Economic conditions in the housing and commercial construction industries, as well as inflation and changes in interest 
rates, could have a material adverse impact on our business, financial condition, and results of operations.
Our business is sensitive to changes in general economic conditions, particularly in the housing and commercial construction 
industries.  Prices for our products are affected by overall supply and demand in the market for our products and for our 
competitors’ products.  In particular, market prices of building products historically have been volatile and cyclical, and we may 
be unable to control the timing and extent of pricing changes for our products.  Prolonged periods of weak demand or excess 
supply in any of our businesses could negatively affect our revenues and margins and could result in a material adverse impact 
on our business, financial condition, and results of operations.

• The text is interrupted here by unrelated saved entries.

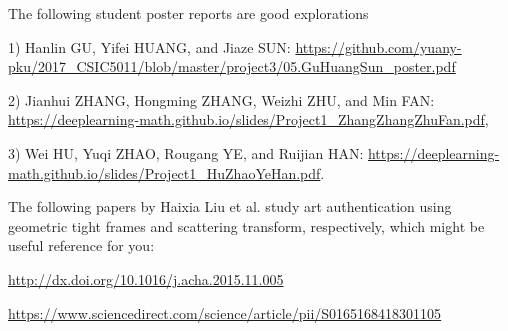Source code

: \documentclass[11pt]{article}
\begin{document}
The following student poster reports are good explorations

1) Hanlin GU, Yifei HUANG, and Jiaze SUN: \url{https://github.com/yuany-pku/2017_CSIC5011/blob/master/project3/05.GuHuangSun_poster.pdf}

2) Jianhui ZHANG, Hongming ZHANG, Weizhi ZHU, and Min FAN: \url{https://deeplearning-math.github.io/slides/Project1_ZhangZhangZhuFan.pdf},

3) Wei HU, Yuqi ZHAO, Rougang YE, and Ruijian HAN: \url{https://deeplearning-math.github.io/slides/Project1_HuZhaoYeHan.pdf}.


The following papers by Haixia Liu et al. study art authentication using geometric tight frames and scattering transform, respectively, which might be useful reference for you:

\url{http://dx.doi.org/10.1016/j.acha.2015.11.005}

\url{https://www.sciencedirect.com/science/article/pii/S0165168418301105}


%
%
%
%
%
\end{document}

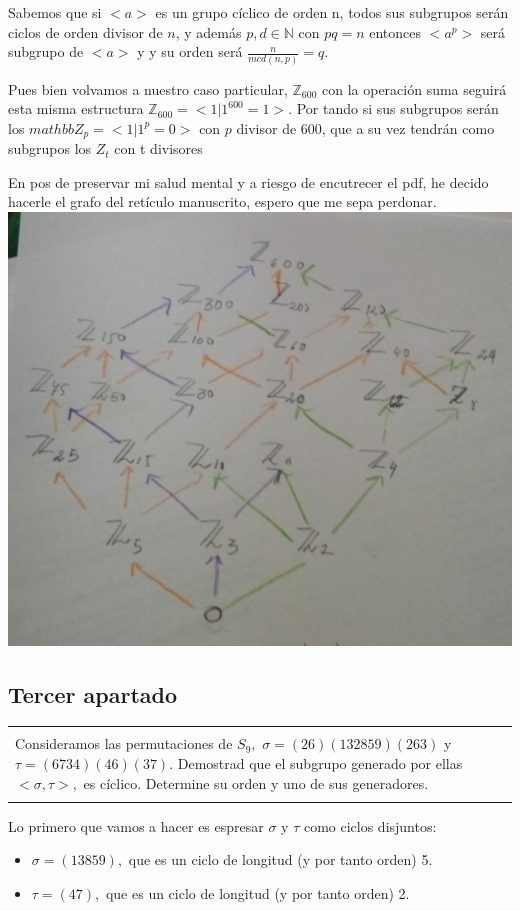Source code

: \documentclass[12pt]{article}
\newenvironment{micaja}
{
    \begin{center}
    \begin{tabular}{|p{0.9\textwidth}|}
    \hline\\
    }   
    {   
    \\\\\hline
    \end{tabular} 
    \end{center}
    }
\begin{document}
Sabemos que si $<a>$ es un grupo cíclico de orden n, todos sus subgrupos serán ciclos de orden
divisor de $n$, y además  $p,d \in \mathbb N$ con $pq=n$ entonces $<a^p>$ será subgrupo de $<a>$ y 
y su orden será $\frac{n}{mcd(n,p)} = q.$

Pues bien volvamos a nuestro caso particular, $\mathbb Z_{600}$ con la operación suma seguirá esta misma estructura
 $\mathbb Z_{600} = <1 | 1^{600} = 1>$. 
Por tando si sus subgrupos serán los  $mathbb Z_{p} = <1 | 1^p = 0>$ con $p$ divisor de 600, que a su vez
tendrán como subgrupos los $Z_{t}$ con t divisores  

En pos de preservar mi salud mental y a riesgo de encutrecer el pdf, he decido hacerle el grafo del retículo
manuscrito, espero que me sepa perdonar. 
\includegraphics[width=\textwidth]{Z600}

\subsection{Tercer apartado}

\begin{micaja}
    Consideramos las permutaciones de $S_9,$
    $\sigma = (2 6)(132859)(263)$ y $\tau = (6734)(46)(37).$
    Demostrad que el subgrupo generado por ellas $<\sigma, \tau>,$ es cíclico. 
    Determine su orden y uno de sus generadores. 
\end{micaja}

Lo primero que vamos a hacer es espresar $\sigma$ y $\tau$ como ciclos disjuntos: 
\begin{itemize}
    \item $\sigma = (13859),$ que es un ciclo de longitud (y por tanto orden) 5.
    \item $\tau = (4 7),$ que es un ciclo de longitud (y por tanto orden) 2.
\end{itemize}
\end{document}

The markets that we serve, including, in particular, the housing and commercial construction industries, are significantly 
affected by movements in interest rates and the availability of credit.  Significantly higher interest rates could have a material 
adverse effect on our business, financial condition, and results of operations.  

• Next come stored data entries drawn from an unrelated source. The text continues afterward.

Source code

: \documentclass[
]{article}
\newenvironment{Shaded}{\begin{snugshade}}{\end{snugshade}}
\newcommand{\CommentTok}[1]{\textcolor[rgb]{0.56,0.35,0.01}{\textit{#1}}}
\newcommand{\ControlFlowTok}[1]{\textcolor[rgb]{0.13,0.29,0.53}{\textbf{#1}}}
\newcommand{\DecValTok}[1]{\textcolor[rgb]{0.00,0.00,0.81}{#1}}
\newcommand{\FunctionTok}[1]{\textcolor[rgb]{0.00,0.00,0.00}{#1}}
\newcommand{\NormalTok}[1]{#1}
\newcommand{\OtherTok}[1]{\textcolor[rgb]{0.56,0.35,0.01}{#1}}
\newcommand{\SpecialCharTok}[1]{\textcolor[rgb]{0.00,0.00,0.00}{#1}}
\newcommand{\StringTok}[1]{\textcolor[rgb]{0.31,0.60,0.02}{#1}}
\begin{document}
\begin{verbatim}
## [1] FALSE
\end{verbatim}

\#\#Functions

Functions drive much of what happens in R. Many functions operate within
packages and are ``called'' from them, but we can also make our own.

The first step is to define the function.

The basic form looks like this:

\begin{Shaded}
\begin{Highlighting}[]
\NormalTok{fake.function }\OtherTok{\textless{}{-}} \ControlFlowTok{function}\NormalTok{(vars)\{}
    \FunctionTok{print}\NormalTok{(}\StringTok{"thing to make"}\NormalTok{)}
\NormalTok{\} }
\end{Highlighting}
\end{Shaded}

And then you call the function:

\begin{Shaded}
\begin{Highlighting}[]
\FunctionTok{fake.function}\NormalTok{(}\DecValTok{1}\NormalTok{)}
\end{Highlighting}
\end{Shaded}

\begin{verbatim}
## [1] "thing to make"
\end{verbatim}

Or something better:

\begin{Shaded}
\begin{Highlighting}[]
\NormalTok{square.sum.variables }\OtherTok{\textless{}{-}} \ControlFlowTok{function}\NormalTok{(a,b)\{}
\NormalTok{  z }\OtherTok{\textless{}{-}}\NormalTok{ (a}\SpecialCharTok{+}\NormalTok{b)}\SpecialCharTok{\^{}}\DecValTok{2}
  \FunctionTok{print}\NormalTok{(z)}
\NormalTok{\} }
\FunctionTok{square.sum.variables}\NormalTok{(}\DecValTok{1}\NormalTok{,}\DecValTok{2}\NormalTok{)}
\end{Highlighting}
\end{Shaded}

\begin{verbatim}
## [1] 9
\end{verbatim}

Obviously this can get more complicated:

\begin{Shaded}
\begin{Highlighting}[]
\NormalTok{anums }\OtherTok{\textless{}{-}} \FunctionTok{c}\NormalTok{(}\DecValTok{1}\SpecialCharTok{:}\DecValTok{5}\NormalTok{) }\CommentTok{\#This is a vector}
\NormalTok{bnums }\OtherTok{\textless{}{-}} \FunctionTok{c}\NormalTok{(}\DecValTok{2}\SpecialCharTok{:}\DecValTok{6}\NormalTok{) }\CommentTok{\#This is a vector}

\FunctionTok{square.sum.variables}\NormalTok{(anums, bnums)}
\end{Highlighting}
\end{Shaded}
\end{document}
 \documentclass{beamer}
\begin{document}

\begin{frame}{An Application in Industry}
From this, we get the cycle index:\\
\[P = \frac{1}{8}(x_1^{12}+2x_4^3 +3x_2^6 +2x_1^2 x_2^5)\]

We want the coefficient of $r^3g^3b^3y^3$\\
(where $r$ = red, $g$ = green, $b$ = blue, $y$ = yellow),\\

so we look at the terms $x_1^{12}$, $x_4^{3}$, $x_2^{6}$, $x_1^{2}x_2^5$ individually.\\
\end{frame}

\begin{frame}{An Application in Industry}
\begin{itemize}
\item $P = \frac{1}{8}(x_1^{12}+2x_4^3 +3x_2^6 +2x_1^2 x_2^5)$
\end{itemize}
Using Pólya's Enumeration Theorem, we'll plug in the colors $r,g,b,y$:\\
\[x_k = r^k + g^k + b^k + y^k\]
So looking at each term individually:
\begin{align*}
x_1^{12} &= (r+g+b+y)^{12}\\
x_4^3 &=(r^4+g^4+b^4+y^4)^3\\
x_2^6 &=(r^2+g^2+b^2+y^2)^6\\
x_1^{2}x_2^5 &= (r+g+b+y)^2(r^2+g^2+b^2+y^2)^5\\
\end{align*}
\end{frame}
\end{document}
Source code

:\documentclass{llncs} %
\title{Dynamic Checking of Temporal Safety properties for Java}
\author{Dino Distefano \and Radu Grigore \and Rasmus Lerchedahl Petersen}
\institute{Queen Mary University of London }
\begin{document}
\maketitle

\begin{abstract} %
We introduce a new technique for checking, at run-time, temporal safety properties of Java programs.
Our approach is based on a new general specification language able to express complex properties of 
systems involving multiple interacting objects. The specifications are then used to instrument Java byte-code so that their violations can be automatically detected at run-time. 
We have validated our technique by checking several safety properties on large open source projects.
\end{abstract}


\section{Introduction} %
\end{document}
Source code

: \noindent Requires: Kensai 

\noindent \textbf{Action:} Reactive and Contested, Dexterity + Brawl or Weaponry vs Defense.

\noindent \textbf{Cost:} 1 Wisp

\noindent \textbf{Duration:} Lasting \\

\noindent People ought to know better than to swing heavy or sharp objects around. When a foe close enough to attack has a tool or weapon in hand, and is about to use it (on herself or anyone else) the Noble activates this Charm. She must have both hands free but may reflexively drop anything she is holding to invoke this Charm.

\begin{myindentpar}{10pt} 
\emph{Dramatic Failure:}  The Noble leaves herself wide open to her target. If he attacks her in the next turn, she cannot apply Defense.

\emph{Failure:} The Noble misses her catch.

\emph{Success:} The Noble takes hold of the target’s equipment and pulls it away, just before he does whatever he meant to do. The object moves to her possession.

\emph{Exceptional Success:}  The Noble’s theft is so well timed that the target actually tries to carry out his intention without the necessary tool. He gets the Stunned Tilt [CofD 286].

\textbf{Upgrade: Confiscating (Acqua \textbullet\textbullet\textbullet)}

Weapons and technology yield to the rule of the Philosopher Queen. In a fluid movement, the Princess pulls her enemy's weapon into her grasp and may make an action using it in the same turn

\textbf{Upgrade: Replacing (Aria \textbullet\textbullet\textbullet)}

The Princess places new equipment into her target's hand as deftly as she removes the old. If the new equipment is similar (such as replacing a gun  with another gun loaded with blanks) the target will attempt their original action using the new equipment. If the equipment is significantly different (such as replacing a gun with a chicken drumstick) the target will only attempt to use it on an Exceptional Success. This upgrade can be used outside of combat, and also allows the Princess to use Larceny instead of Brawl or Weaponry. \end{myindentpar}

Our businesses are also affected by a variety of other factors beyond our control, including, but not limited to, employment 
levels, foreign currency exchange rates, consumer confidence, the imposition of tariffs that make it more costly to source raw 
materials, and unforeseen inflationary pressures.  In the last year, inflationary pressures have increased.  Although we generally 
attempt to pass along higher raw material costs to our customers in the form of price increases, there can be a delay between an 
increase in our raw material costs and our ability to raise the prices of our products and new and changing laws or tariffs, 
regulations, executive orders, and enforcement priorities may impact customer budgets and create uncertainty about how such 
laws and regulations will be interpreted and applied, which may impact customer demand.  Additionally, we may not be able to 
increase the prices of our products due to other factors including competitive pricing pressure.  If the Company is unable to 
offset significant cost increases through customer price increases, productivity improvements, cost reduction or other programs, 
Mueller’s business, operating results or financial condition could be materially adversely affected. 

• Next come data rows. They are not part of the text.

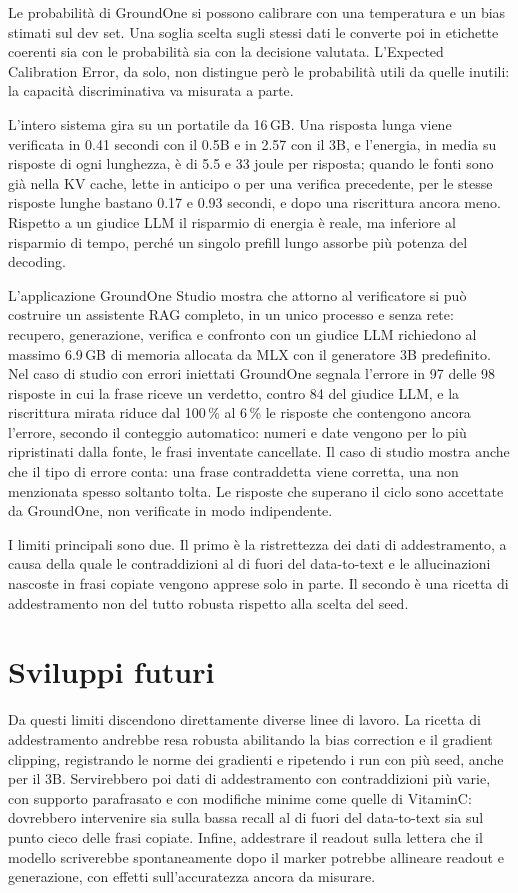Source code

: Le probabilità di GroundOne si possono calibrare con una temperatura e un bias stimati sul dev set. Una soglia scelta
sugli stessi dati le converte poi in etichette coerenti sia con le probabilità sia con la decisione valutata.
L'Expected Calibration Error, da solo, non distingue però le probabilità utili da quelle inutili: la capacità
discriminativa va misurata a parte.

L'intero sistema gira su un portatile da 16\,GB. Una risposta lunga viene verificata in 0.41 secondi con il 0.5B e in 2.57 con il 3B, e l'energia, in media su risposte di ogni lunghezza, è di 5.5 e 33 joule per risposta; quando le fonti sono già nella KV cache, lette in anticipo o per una verifica precedente, per le stesse risposte lunghe bastano 0.17 e 0.93 secondi, e dopo una riscrittura ancora meno. Rispetto a un giudice LLM il risparmio di energia è reale, ma
inferiore al risparmio di tempo, perché un singolo prefill lungo assorbe più potenza del decoding.

L'applicazione GroundOne Studio mostra che attorno al verificatore si può costruire un assistente RAG completo, in un
unico processo e senza rete: recupero, generazione, verifica e confronto con un giudice LLM richiedono al massimo 6.9\,GB di memoria allocata da MLX con il generatore 3B predefinito. Nel caso di studio con errori iniettati GroundOne segnala l'errore in 97 delle 98 risposte in cui la frase riceve un verdetto, contro 84 del giudice LLM, e la riscrittura mirata riduce dal 100\,\% al 6\,\% le risposte che contengono ancora l'errore, secondo il conteggio automatico: numeri e date vengono per lo più ripristinati dalla fonte, le frasi inventate cancellate. Il caso di studio mostra anche che il tipo di errore conta: una frase contraddetta viene corretta, una non menzionata spesso soltanto tolta. Le risposte che superano il ciclo sono accettate da GroundOne, non verificate in modo indipendente.

I limiti principali sono due. Il primo è la ristrettezza dei dati di addestramento, a causa della quale le
contraddizioni al di fuori del data-to-text e le allucinazioni nascoste in frasi copiate vengono apprese solo in parte.
Il secondo è una ricetta di addestramento non del tutto robusta rispetto alla scelta del seed.

\section{Sviluppi futuri}
\label{sec:concl-future}

Da questi limiti discendono direttamente diverse linee di lavoro. La ricetta di addestramento andrebbe resa robusta
abilitando la bias correction e il gradient clipping, registrando le norme dei gradienti e ripetendo i run con più seed,
anche per il 3B. Servirebbero poi dati di addestramento con contraddizioni più varie, con supporto parafrasato e con
modifiche minime come quelle di VitaminC: dovrebbero intervenire sia sulla bassa recall al di fuori del data-to-text sia
sul punto cieco delle frasi copiate. Infine, addestrare il readout sulla lettera che il modello scriverebbe
spontaneamente dopo il marker potrebbe allineare readout e generazione, con effetti sull'accuratezza ancora da misurare.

Since we operate in a variety of geographic areas, our businesses are subject to the economic conditions in each such area.  
General economic downturns or localized downturns in the regions where we have operations could have a material adverse 
effect on our business, financial condition, and results of operations.  Additionally, the impact of economic conditions on the 
operations or liquidity of any party with which we conduct our business, including our suppliers and customers, may adversely 
impact our business.
Our exposure to exchange rate fluctuations on cross border transactions and the translation of local currency results 
into U.S. dollars could have an adverse impact on our results of operations or financial position.
We conduct our business through subsidiaries in several different countries and export our products to many 
countries.  Fluctuations in currency exchange rates could have a significant impact on the competitiveness of our products as 
well as the reported results of our operations, which are presented in U.S. dollars.  A portion of our products are manufactured 
in or acquired from suppliers located in lower cost regions.  Cross border transactions, both with external parties and 
intercompany relationships, result in increased exposure to foreign exchange fluctuations.  The strengthening of the U.S. dollar 
7
Q

could expose our U.S. based businesses to competitive threats from lower cost producers in other countries such as 
China.  Lastly, our sales are translated into U.S. dollars for reporting purposes.  The strengthening of the U.S. dollar could result 
in unfavorable translation effects when the results of foreign operations are translated into U.S. dollars.  Accordingly, 
significant changes in exchange rates, particularly the British pound sterling, Mexican peso, Canadian dollar, and the South 
Korean won, could have an adverse impact on our results of operations or financial position.
Market and Competition Risks
Competitive conditions, including the impact of imports and substitute products and technologies, could have a material 
adverse effect on the demand for our products as well as our margins and profitability.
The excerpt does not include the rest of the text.